Los cristianos adoran a Jesús. Los musulmanes a Mahoma. Los budistas adulan a Buda. Y los pericos tienen a Raúl Tamudo. No importa que sea el peor lanzador de penaltis de la historia de la Liga con los números en la mano -11 fallos de 40 lanzamientos-. Tampoco que lleve sólo cinco goles en 2008. Lo realmente importante es que él inició el camino para que la entidad ganara por fin dos Copas del Rey en la era moderna abriendo el marcador en las finales de 2000 y 2006. Importa también que él tuviera la testosterona suficiente como para arrebatarle un Liga al máximo rival marcando dos goles en el Camp Nou y besando el escudo con el mismo sentimiento que los devotos besan a su virgen. En definitiva, entre muchas otras gestas, importa que él sea el máximo goleador de la historia del Real Club Deportivo Espanyol de Barcelona.

Corría el 70’ de partido entre el Espanyol y el Numancia en el Lluís Companys y el árbitro, persuadido por la ratonería del capitán blanquiazul, pitaba penalti a favor de los locales. En ese momento, un par de aficionados, que debieron recordar el mal fario que persigue a Tamudo en los últimos tiempos desde el punto fatídico –el último error, hace dos semanas frente a Osasuna-, pronunciaron tímidamente: Luis, que lo tire Luis –por Luis García-. En ese momento, quizá por percibir tal osadía, la Curva Jove y Montjuïc entero empezó a corear el nombre de su capitán: no importaba que lo volviese a fallar, sólo que lo tirara, que no los dejara solos. Y claro, Raúl, ya tenía por aquel entonces la pelota en la mano y se disponía a colocarla en el punto fatídico. El disparo, claro, entró.

El Espanyol se ponía por delante en el marcador: 3-2. Está claro que el cierto centralismo que invade este país hace que los equipos de la capital sean los más seguidos y de los que más información se proyecta al resto del país. Eso provoca que a veces se monte más revuelo por una derrota del Getafe que por la de un histórico como los barceloneses. O que el apodo de ‘pupas’ sea siempre para el Atlético. Sabida es la tradicional desgracia colchonera, pero por lo menos en el Manzanares pueden tirar de talonario.

Se nota que pocos medios nacionales siguen al Espanyol, un equipo capaz de subir al cielo y de bajar a las catacumbas en segundos. Un equipo capaz de golear al súper Sevilla de Juande Ramos por 5-0 el mismo año que los nervionenses ganaron su primera UEFA frente al Middlesborough y de ganar una Copa para unas semanas más tarde eludir el descenso en la última jugada del campeonato. Un equipo capaz de acabar la primera vuelta de la 07-08 en puestos Champions y que acabó el curso a tres puntos de la quema. Un equipo que esta tarde, tras remontar por dos veces el marcador, ha perdido un partido que tenía ganado en poco más de cinco minutos contra un rival que no había sumado un solo punto fuera de su estadio. Un rival que le ha endosado cuatro goles con tres ocasiones y media.

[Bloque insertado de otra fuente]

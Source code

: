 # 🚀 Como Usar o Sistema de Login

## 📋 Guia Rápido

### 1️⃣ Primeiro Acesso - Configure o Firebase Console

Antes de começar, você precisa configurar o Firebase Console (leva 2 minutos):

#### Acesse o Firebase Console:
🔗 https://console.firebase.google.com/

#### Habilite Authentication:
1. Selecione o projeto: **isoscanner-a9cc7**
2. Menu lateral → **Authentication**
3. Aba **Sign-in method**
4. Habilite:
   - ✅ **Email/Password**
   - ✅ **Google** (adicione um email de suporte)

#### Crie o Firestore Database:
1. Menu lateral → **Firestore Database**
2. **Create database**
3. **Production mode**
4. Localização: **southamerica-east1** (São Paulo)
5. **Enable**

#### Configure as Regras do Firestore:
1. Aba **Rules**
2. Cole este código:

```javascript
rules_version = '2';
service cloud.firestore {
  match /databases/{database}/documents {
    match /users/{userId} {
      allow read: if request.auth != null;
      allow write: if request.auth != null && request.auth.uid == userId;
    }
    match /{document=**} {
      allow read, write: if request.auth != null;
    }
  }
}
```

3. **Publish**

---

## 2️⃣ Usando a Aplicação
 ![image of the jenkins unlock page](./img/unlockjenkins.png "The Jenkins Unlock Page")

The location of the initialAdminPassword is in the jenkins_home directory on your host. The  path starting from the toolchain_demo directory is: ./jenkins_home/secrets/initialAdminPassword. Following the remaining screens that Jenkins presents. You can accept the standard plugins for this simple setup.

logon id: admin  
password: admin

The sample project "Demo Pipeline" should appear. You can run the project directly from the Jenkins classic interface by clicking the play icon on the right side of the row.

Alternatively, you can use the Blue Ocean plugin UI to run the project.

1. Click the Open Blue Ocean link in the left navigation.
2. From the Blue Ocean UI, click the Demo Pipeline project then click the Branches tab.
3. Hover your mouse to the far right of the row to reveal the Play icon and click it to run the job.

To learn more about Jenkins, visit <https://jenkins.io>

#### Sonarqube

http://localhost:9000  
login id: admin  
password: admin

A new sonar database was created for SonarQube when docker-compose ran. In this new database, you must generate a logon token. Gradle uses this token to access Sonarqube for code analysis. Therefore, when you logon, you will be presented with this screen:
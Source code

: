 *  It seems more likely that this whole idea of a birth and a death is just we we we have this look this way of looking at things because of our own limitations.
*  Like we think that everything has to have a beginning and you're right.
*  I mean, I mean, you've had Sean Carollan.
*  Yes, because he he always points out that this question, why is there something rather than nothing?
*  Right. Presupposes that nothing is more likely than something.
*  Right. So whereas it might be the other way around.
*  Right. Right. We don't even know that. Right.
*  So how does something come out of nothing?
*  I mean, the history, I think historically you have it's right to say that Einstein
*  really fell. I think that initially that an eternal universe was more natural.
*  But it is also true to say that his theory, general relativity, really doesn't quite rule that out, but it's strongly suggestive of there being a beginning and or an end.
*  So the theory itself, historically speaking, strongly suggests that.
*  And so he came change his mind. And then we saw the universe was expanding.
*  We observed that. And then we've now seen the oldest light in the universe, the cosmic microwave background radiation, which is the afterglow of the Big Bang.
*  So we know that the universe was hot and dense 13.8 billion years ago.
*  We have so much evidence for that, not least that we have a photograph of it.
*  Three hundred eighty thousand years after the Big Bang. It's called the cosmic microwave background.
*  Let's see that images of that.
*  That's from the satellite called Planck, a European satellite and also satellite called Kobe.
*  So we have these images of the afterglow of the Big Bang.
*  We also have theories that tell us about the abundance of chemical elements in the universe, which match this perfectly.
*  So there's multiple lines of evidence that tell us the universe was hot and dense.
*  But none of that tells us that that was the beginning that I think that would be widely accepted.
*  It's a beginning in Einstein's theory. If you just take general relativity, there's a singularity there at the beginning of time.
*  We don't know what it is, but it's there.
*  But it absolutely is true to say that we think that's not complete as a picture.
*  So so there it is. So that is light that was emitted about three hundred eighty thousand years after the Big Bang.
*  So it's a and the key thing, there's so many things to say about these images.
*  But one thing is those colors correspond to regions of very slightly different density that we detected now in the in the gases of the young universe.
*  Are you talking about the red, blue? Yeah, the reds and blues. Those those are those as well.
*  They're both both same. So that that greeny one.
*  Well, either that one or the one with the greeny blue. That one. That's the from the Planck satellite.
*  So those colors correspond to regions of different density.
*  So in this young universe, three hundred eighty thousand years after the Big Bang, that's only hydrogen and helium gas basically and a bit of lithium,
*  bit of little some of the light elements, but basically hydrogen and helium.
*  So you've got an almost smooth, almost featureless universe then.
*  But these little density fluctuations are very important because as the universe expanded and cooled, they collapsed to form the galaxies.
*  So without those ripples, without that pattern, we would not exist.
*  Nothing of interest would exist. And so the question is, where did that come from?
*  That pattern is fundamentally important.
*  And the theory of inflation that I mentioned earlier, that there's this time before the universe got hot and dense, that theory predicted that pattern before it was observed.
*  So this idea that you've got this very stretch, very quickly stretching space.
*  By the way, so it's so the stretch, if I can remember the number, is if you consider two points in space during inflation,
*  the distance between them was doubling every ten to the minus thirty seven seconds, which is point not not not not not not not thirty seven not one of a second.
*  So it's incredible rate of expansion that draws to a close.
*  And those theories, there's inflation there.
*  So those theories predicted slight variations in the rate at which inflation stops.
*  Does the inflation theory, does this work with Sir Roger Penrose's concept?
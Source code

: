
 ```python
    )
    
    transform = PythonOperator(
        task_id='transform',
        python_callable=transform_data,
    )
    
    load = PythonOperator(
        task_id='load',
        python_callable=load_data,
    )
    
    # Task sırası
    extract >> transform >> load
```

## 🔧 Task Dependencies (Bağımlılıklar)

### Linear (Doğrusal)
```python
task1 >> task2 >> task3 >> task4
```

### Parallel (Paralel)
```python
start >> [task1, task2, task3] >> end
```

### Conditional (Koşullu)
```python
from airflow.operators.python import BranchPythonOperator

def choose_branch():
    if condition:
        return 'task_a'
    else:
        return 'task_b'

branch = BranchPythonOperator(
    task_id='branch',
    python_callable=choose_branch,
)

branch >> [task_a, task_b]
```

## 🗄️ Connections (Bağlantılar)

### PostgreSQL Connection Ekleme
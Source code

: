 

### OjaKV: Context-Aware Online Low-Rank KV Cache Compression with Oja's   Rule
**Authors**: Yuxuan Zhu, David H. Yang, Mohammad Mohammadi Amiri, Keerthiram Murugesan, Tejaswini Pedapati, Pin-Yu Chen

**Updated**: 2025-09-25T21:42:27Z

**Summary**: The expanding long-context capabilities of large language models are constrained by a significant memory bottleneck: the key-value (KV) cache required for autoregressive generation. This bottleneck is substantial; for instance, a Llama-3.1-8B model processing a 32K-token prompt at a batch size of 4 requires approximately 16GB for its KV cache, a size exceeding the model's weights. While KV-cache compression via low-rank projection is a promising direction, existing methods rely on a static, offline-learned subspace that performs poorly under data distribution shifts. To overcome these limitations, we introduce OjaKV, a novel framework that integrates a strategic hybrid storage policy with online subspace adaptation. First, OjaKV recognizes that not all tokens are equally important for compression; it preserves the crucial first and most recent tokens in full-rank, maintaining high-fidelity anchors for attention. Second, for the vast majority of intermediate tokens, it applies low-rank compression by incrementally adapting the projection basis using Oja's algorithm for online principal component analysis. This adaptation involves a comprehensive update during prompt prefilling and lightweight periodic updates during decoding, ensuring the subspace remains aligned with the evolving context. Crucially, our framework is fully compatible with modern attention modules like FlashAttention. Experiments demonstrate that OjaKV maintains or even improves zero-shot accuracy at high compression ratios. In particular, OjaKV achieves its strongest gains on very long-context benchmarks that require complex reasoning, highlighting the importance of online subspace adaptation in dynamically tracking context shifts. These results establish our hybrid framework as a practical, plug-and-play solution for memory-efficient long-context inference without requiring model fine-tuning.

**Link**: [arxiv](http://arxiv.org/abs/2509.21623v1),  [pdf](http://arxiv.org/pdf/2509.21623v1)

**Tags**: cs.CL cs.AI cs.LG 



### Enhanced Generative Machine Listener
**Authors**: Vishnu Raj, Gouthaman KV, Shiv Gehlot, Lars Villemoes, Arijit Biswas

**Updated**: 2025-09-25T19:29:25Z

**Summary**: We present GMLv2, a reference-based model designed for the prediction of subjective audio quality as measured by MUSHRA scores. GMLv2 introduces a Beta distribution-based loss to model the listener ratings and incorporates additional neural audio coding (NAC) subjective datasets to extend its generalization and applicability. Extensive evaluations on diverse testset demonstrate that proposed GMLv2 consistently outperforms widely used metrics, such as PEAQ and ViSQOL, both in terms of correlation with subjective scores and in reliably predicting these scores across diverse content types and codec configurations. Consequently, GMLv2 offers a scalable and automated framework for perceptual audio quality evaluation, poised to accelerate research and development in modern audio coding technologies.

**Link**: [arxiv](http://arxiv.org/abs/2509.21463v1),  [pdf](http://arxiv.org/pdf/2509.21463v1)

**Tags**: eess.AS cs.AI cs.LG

Hoy he tenido la suerte de estar en Montjuïc invitado por un amigo –perico él-. Con el definitivo gol de Bellvís en el 93’, se ha levantado con media sonrisa y se ha marchado. Como si ya hubiera vivido eso antes. Como si lo viviera cada fin de semana. Con resignación. Hasta con ironía. Y es que, la verdad sea dicha, ser perico es más que una afición. Como indica uno de sus lemas, es más que sentimiento. Es una religión. Y siempre les quedará su Dios. Tamudios.